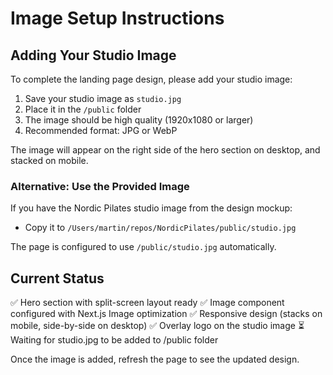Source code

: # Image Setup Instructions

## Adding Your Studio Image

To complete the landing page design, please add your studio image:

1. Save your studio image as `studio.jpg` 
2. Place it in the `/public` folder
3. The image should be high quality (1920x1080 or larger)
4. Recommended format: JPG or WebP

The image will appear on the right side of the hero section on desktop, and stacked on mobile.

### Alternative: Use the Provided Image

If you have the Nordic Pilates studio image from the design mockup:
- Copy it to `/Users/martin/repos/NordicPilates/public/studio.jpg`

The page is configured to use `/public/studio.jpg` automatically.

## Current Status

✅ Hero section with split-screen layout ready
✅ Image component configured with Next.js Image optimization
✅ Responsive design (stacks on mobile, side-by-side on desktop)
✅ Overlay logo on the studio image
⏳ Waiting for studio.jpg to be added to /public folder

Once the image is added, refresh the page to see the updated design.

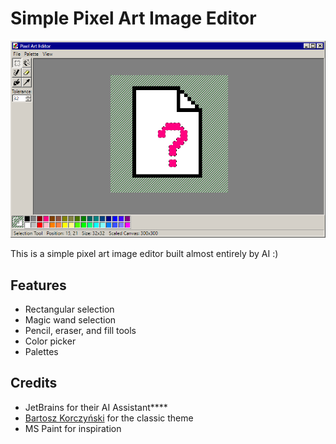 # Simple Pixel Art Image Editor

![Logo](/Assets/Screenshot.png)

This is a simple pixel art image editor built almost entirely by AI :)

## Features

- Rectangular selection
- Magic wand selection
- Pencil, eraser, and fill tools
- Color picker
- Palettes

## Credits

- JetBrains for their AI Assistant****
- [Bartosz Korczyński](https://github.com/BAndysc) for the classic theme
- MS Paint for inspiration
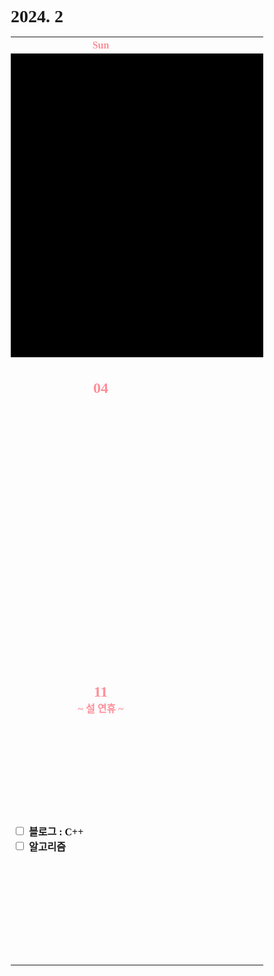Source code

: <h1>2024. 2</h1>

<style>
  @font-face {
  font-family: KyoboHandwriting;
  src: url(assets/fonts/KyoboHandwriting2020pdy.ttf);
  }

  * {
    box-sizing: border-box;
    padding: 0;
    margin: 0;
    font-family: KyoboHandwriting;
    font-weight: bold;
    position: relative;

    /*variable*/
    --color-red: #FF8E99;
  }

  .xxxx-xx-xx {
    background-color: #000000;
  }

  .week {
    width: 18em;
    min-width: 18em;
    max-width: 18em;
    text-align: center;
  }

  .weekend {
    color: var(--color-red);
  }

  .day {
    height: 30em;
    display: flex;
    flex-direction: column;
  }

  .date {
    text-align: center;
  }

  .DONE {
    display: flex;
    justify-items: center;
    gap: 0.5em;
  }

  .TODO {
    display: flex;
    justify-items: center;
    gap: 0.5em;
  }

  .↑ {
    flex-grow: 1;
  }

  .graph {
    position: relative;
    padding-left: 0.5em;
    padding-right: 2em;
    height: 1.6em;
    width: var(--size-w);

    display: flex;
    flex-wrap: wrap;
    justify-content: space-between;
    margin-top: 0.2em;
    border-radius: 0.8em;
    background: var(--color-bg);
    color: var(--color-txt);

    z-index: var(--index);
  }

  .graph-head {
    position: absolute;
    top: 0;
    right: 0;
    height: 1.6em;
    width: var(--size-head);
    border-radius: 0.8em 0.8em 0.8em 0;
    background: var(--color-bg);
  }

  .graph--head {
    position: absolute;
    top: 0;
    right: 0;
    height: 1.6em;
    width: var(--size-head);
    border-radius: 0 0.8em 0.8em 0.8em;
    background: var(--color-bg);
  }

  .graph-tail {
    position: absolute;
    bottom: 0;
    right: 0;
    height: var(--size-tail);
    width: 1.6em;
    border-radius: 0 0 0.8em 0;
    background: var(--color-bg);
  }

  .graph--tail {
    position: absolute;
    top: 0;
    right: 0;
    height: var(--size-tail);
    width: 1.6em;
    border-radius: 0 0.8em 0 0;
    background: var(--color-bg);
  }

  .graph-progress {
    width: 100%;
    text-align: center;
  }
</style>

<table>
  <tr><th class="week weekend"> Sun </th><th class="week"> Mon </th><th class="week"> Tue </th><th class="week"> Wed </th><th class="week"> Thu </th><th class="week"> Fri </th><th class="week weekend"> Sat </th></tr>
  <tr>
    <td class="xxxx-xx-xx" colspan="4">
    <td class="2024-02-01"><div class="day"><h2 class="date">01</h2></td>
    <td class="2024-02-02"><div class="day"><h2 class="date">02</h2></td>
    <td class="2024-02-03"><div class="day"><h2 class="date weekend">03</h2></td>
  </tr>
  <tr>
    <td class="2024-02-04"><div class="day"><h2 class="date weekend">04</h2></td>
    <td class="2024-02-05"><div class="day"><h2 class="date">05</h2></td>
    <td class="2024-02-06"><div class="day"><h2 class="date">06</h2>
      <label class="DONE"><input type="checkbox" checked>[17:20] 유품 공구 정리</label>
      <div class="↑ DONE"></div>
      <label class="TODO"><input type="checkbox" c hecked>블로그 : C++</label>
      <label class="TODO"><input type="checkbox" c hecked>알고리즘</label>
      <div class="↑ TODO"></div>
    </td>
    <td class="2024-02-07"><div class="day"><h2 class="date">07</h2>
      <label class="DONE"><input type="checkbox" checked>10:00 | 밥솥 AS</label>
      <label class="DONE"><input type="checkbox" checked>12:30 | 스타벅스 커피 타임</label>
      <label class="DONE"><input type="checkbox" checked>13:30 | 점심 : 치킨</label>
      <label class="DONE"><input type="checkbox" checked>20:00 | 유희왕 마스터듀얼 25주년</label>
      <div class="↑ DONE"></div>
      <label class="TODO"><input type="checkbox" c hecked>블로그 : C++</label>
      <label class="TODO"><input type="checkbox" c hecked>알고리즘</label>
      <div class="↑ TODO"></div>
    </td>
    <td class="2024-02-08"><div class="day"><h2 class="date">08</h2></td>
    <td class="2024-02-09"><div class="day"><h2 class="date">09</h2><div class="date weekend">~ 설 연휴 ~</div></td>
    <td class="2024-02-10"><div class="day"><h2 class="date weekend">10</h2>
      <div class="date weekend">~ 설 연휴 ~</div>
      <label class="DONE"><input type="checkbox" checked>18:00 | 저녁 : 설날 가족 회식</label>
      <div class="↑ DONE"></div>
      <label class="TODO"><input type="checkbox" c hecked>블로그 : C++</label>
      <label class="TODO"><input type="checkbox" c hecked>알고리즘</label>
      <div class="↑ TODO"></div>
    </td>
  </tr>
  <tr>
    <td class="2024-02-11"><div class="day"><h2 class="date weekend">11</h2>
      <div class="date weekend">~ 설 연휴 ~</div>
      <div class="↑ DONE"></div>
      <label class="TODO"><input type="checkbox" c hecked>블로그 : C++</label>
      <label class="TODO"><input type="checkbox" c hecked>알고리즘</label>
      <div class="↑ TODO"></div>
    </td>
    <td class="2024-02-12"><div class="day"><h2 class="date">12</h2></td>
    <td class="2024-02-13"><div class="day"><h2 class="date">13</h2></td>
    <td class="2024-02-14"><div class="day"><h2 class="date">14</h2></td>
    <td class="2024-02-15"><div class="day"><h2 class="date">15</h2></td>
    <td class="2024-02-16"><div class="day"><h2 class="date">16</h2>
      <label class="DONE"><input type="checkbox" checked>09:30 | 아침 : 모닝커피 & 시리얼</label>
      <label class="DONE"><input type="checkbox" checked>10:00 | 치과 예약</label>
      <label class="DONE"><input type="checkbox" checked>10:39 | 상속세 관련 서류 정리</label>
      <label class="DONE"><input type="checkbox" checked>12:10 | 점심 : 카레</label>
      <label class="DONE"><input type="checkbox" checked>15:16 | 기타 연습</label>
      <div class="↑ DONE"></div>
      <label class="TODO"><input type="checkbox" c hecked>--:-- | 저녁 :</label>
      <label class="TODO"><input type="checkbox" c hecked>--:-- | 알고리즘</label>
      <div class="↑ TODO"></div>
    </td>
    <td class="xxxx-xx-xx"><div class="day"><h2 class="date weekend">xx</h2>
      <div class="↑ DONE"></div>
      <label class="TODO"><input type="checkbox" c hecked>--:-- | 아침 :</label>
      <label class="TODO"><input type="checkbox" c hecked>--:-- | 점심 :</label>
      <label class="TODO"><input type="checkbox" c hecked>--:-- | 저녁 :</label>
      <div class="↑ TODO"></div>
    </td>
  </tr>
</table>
...
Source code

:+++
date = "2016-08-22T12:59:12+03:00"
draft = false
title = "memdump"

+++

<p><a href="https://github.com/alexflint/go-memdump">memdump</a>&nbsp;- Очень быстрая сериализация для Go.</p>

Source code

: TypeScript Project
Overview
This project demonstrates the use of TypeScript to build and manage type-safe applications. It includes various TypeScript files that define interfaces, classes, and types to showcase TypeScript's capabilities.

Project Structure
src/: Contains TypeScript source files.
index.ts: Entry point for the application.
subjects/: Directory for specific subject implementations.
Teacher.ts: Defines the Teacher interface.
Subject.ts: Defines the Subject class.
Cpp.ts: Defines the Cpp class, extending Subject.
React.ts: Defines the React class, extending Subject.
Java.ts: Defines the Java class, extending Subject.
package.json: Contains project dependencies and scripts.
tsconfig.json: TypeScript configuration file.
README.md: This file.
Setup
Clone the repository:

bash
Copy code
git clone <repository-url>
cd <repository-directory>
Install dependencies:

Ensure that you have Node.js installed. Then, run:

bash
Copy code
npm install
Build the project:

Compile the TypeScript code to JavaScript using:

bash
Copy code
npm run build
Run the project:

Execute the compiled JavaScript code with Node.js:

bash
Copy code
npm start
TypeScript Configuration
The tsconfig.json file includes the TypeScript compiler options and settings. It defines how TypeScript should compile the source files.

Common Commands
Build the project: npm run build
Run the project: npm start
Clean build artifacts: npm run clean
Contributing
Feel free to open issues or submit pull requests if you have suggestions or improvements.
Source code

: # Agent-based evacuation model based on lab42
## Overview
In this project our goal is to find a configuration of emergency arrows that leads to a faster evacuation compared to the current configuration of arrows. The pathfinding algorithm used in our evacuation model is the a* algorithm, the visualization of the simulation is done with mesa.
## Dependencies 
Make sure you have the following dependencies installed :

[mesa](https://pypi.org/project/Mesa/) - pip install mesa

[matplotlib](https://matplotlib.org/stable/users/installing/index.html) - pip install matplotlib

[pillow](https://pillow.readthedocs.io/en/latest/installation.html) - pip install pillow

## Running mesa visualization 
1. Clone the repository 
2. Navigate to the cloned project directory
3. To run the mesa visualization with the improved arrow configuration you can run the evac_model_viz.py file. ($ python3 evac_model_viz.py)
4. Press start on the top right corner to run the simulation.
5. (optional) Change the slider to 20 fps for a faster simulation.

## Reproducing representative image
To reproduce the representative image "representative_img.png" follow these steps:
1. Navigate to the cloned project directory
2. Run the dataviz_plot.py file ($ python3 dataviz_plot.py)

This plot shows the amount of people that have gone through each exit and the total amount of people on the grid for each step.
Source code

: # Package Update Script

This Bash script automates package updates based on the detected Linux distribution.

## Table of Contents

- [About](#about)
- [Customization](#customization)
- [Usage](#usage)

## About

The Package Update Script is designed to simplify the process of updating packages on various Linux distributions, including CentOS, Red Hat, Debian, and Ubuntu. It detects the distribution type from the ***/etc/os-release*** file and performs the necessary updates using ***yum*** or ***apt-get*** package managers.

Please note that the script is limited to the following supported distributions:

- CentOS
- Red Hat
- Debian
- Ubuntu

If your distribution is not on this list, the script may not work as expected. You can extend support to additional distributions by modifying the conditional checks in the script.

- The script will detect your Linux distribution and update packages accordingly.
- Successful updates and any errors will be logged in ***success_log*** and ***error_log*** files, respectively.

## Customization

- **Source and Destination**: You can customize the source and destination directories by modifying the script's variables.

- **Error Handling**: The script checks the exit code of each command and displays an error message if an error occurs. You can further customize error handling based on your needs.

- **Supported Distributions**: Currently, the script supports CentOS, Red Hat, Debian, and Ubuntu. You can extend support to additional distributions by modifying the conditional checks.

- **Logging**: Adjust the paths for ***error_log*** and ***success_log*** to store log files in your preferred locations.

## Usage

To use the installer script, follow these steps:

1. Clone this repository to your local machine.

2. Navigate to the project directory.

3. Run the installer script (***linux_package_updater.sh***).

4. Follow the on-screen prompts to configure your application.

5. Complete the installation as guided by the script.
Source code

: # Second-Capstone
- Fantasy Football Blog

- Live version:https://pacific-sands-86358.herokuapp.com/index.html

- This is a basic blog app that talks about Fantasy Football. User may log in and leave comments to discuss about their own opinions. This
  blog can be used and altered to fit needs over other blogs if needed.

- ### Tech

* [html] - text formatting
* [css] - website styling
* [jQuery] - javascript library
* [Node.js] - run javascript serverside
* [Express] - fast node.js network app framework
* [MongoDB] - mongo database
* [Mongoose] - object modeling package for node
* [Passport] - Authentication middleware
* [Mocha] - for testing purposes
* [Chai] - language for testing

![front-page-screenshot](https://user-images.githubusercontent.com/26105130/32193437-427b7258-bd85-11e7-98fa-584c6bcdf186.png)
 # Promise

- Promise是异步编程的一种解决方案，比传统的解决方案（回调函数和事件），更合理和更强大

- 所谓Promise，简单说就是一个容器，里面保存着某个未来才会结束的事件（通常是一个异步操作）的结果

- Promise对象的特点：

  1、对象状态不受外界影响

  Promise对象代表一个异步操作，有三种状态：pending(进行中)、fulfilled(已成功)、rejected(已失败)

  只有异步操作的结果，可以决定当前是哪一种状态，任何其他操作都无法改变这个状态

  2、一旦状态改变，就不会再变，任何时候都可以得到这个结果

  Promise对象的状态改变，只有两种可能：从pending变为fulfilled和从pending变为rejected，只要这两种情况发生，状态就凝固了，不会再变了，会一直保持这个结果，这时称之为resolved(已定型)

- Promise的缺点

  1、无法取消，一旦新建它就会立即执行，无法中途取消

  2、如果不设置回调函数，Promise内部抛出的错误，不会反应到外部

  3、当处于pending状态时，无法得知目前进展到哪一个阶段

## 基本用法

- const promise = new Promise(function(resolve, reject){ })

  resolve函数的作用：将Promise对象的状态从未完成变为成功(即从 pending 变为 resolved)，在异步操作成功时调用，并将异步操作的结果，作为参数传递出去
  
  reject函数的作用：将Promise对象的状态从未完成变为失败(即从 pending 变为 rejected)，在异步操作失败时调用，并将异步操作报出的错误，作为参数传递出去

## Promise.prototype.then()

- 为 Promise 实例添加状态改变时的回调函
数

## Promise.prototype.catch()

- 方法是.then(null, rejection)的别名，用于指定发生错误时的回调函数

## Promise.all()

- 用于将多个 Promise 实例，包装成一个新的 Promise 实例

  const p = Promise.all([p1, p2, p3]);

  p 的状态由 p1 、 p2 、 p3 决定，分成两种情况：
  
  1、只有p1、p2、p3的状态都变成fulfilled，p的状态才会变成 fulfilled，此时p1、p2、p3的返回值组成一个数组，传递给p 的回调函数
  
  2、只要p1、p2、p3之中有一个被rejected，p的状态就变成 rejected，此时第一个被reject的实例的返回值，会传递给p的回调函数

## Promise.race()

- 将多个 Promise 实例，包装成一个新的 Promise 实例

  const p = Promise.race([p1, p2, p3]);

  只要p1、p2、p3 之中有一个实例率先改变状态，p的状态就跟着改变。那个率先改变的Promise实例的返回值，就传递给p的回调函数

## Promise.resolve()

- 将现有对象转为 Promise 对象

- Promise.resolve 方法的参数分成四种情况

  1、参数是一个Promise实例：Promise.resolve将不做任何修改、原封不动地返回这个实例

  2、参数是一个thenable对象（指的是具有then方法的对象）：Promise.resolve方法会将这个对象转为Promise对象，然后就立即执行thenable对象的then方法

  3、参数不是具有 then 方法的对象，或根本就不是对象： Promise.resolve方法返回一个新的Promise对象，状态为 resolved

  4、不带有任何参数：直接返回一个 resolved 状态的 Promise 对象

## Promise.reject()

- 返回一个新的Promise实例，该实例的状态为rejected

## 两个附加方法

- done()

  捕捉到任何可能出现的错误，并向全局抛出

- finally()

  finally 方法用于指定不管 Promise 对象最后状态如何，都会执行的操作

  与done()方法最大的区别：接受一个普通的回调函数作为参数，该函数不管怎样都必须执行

● INSTRUCTIONS FOR THE TASK
The word to find is "have". Copy every line of the data that holds it.

● EXERCISE ANSWER
If you have the Nordic Pilates studio image from the design mockup:
Ensure that you have Node.js installed. Then, run:
Feel free to open issues or submit pull requests if you have suggestions or improvements.
Make sure you have the following dependencies installed :
This plot shows the amount of people that have gone through each exit and the total amount of people on the grid for each step.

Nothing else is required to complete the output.